In contrast to communist regimes, liberal democracies pride themselves on the role of a strong civil society existing independently of the ruling state ideology. Civil society under communism, to the extent it would exist at all, would be regulated, funded and governed in a way that was dominated by the state apparatus. Civil society groups would be a) restricted from political activities; b) significantly reliant on state funding; and c) not truly independent, with the state directly influencing decision making and governance.

Of course this is a far cry from the UK today. Isn't it?

1. Regulation: Many civil society organisations are regulated by charitable law. Certainly our leaders are - NCVO is a charity. ACEVO and NAVCA are charities. Most think tanks are charities. Yet a charity cannot exist for a political purpose, which includes "securing or opposing a change in the law, policy or decisions" and "an organisation will not be charitable if its purposes are political". Charities must never support or oppose a particular political party or directly promote the policies of a particular party and must ensure that any involvement it has with political parties is balanced.
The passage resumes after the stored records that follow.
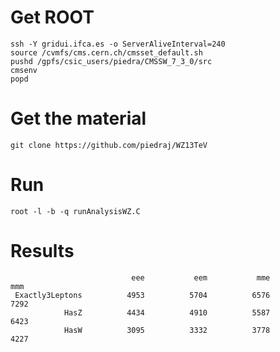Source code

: Get ROOT
====

    ssh -Y gridui.ifca.es -o ServerAliveInterval=240
    source /cvmfs/cms.cern.ch/cmsset_default.sh
    pushd /gpfs/csic_users/piedra/CMSSW_7_3_0/src
    cmsenv
    popd


Get the material
====

    git clone https://github.com/piedraj/WZ13TeV


Run
====

    root -l -b -q runAnalysisWZ.C


Results
====

                               eee           eem           mme           mmm
     Exactly3Leptons          4953          5704          6576          7292
                HasZ          4434          4910          5587          6423
                HasW          3095          3332          3778          4227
Furthermore, organisations are incentivised by the state to adopt charitable status and thus fall under these rules through - as Dame Suzi Leather puts it - “generous tax breaks and other advantages".

2. Funding: The 2012 NCVO Almanac tells us that between a third and a half of the voluntary sector’s income comes from statutory sources.

3. Governance: The recent Panel on Independence of the Voluntary Sector reported that “state appears to exercise undue influence over the governance of charities…  in some cases there is a sole trustee who is a local government employee… pressure can be put on them to include a local authority representative on their Boards”.

So for civil society in the UK today, political acitivities are restricted, government funding is critical and the state can restrict the independent governance of the sector. As the Independence Panel concluded, there are “real and present risks” to independence and “indirect and sometimes direct pressure towards self-censorship, muting the voice of some in the sector”.

But when we are living through a crisis of trust in our financial institutions, politicians and the media, surely we need the independence, strength and ideas of civil society now more than ever? Instead of scrambling around trying to mitigate the suffering caused by the rules of the game, shouldn’t civil society be leading the charge to change the rules? Come on comrades - we have nothing to lose but our chains!